April 15, 2014, 14:55 pm  Posted by Lark
 

The sheer creative genius within the pages of Diane Hyde‘s book Break the Rules Bead Embroidery is gonna knock your socks off. Diane gives herself permission to include the most innovative materials in her bead-embroidered jewelry: pen nibs, toys, spoons, old keys, mini bulbs, and that’s just a start! This book will inspire you and kick-start your imagination. So how does Diane do it? Read on!

 

Q: Diane, what caused you to look for materials someplace other than a bead store?
A:
After learning basic bead stitches, I wanted to set my work apart from what everyone else was doing. I began by incorporating metal stampings and simple filigree pieces. Once I saw they worked, I wanted to go deeper and darker, so to speak. I chose to use nuts and bolts on a major crystal-and-pearl piece for a competition. It placed first in the category I entered. After that I viewed everything as  fair game.


Q: You incorporate some completely unexpected items in your beadwork. For example, readers of your book will see doll heads, guitar picks, hardware-store hinges, wine corks, eyeglass lenses, spoons, pool balls,  and vintage thimbles used in the projects. How do you know when something unconventional is perfect for your designs? How you come up with the actual ideas?  
A: They come to me like lightening flashes. I might be walking through the toy department in a store and see a little plastic figure that pleases me. I stroll through hardware stores and craft stores and things just jump out at me as viable for my work and how they might fit into a piece. Most often I first become mentally locked on a specific color, or combination of colors, and then look for the components and beads that will bring that piece to life. Other times I could be thumbing through a book of Art Nouveau jewelry and some element jumps out as inspiration for a design.

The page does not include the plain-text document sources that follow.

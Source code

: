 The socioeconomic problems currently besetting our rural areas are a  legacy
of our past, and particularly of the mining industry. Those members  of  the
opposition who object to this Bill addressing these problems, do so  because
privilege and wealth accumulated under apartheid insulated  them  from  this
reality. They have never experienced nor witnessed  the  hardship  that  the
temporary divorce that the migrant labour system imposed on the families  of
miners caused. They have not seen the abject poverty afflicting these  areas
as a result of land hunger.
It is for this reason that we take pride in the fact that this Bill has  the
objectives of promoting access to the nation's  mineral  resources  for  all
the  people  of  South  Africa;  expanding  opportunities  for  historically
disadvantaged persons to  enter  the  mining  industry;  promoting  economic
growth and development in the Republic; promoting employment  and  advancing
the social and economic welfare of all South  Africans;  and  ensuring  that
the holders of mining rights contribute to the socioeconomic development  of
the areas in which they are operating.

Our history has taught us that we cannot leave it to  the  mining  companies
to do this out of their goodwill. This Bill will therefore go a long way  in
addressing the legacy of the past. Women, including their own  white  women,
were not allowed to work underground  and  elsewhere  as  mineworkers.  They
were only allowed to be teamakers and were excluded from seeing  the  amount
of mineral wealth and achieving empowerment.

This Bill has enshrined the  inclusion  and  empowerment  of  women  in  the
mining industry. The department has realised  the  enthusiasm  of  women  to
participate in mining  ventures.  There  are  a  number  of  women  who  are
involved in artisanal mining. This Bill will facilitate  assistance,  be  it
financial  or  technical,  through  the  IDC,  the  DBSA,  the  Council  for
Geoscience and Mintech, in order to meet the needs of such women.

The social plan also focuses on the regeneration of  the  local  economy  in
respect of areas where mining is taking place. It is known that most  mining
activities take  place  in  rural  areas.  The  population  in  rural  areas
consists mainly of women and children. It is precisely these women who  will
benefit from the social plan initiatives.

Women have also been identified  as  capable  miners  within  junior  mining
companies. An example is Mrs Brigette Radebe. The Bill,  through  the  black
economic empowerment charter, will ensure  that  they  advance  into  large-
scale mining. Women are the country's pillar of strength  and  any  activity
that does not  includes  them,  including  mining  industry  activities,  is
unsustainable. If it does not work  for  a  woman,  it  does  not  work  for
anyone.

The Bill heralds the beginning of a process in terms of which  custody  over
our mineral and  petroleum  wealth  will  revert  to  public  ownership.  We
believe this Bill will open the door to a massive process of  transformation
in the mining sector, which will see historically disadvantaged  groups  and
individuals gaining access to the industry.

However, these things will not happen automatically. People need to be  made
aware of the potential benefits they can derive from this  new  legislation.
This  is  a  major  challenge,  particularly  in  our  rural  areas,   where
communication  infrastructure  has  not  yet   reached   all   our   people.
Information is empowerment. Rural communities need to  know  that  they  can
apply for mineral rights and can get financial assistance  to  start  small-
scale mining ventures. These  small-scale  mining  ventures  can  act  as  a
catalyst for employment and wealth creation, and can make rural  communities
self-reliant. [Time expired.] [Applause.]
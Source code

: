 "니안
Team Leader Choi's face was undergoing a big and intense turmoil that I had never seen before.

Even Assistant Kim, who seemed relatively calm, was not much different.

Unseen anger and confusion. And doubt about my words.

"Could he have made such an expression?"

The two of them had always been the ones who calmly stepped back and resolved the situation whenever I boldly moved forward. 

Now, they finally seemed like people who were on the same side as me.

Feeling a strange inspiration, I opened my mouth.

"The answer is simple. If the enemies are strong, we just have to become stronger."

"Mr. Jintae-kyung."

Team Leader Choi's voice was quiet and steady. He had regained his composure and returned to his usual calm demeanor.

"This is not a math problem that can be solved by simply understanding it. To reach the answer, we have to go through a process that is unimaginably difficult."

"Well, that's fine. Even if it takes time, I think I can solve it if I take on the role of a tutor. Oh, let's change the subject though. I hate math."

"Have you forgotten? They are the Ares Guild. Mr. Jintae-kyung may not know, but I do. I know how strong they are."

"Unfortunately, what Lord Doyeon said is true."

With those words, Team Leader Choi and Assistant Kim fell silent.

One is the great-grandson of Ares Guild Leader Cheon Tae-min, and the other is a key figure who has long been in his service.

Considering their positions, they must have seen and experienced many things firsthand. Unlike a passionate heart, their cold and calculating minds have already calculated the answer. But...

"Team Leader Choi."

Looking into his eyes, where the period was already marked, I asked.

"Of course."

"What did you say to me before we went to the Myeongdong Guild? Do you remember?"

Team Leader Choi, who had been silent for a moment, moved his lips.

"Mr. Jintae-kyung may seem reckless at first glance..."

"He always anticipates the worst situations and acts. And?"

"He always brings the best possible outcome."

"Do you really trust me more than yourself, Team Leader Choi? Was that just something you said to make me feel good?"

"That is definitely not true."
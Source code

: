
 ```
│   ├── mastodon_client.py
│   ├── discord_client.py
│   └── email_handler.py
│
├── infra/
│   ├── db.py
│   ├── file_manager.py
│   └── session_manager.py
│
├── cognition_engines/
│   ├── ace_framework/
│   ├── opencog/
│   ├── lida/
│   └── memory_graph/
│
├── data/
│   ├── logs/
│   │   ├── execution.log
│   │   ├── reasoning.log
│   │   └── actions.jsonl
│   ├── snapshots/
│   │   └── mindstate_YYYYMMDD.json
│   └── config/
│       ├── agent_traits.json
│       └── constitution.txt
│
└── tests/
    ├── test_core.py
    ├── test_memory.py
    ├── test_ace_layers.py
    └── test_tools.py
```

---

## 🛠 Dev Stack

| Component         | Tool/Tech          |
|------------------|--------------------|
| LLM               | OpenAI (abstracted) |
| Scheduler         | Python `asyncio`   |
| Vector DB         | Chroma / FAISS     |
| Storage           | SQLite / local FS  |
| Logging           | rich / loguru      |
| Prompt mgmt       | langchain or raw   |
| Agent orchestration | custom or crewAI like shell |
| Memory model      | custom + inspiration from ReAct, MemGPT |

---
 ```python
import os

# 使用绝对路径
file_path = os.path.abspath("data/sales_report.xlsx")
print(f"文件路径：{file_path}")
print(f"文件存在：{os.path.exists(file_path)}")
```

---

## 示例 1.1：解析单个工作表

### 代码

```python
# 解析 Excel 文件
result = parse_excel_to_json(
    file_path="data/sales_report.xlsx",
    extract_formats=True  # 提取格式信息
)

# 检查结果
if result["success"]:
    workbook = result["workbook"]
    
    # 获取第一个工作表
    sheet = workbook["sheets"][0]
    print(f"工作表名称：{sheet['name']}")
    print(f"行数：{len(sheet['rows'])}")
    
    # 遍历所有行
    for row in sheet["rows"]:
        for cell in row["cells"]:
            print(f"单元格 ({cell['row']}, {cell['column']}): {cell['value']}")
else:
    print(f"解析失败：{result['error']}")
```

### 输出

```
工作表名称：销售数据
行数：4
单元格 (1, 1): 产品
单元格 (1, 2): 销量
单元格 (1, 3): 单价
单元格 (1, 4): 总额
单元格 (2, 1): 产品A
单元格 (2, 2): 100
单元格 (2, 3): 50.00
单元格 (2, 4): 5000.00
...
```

Even the lowliest rusty bottle cap has some beauty to it, so you just have to look and think of everything in this new way. Try to tell a story with your work. If you can envision an unusual item within the work, there’s usually a solution for how to make it work within beadwork, whether it’s a wearable piece of jewelry, something to sit on a desktop, or hang on a wall. Sometimes trial and error is the only way to find what it will take to make something work as you have envisioned it. Just jump in and try. Often times you’ll figure it out as you go.

 

Q: What are some unexpected items you plan to experiment with in the future?
A:
I have tubs and boxes filled with things that are begging me to give them a whirl—from holiday decorations to sticks and twigs,  vintage toys to flatware. Plastic and glass containers are especially intriguing to me right now. Dolls and doll parts are always my favorites. I’m also fascinated with the idea of creating a series of eclectic found-object pin cushions.

 

Q: The book contains 22 jewelry projects, plus there’s an additional set of instructions we’ve posted online. Do you have a favorite project from the book?
A:
I love the Spoon Angel Necklace, because the iced-tea spoon I used once belonged to my grandmother. The smaller demitasse spoon in the alternate version is equally special to me. I inherited both my grandmother’s and my mother’s spoon collections from the mid 1900s. I have dozens to choose from and I just get giddy when I look at them all. These spoons impart a sweetness that, in the end, surprised even me.

 

Q: What would you like people to take away from your book?
A:
I want readers to allow themselves the freedom to break away from using the expected components or items typically seen within beadwork. I want to encourage them to look with a new eye, to see everyday things and think, “what if…” and imagine them as possible focal points or additions to their work.

 

 

To be eligible for the giveaway, simply leave a comment on this post by 11:59 p.m. EST on Tuesday, April 22, 2014. One winner will be selected at random from among all eligible entries on Wednesday, April 23, 2014. Click here for the official rules (don’t break those!).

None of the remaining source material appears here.